Task: Each line from the start of the data below through the one containing "quanto imposto é" must be reproduced exactly.

Provided information:
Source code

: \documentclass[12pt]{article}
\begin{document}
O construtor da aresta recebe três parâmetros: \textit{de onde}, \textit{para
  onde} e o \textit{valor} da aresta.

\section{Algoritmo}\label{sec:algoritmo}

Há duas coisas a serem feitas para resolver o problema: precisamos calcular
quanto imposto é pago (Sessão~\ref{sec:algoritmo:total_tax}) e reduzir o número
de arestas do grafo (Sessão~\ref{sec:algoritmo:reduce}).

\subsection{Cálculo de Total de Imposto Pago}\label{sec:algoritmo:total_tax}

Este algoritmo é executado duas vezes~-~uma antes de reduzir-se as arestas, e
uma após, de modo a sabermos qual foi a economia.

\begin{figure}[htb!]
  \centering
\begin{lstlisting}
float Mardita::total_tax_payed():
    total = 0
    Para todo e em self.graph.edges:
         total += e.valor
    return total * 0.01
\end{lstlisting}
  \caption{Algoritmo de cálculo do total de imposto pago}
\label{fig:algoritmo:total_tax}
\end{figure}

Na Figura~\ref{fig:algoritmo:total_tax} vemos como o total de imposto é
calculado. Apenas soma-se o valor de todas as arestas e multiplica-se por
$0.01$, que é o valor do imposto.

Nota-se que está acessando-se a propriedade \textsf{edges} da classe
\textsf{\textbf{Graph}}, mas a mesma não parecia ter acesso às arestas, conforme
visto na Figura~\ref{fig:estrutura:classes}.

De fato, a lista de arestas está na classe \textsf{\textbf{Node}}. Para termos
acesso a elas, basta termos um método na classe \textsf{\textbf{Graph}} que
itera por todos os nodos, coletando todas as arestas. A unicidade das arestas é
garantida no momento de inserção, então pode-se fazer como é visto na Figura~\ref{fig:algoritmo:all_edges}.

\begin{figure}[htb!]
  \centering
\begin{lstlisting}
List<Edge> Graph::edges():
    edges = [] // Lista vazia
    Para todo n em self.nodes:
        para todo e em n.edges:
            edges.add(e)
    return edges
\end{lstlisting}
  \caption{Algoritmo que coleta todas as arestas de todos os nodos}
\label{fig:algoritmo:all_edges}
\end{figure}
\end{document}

Written answer:
Source code

: \documentclass[12pt]{article}
\begin{document}
O construtor da aresta recebe três parâmetros: \textit{de onde}, \textit{para
  onde} e o \textit{valor} da aresta.

\section{Algoritmo}\label{sec:algoritmo}

Há duas coisas a serem feitas para resolver o problema: precisamos calcular
quanto imposto é pago (Sessão~\ref{sec:algoritmo:total_tax}) e reduzir o número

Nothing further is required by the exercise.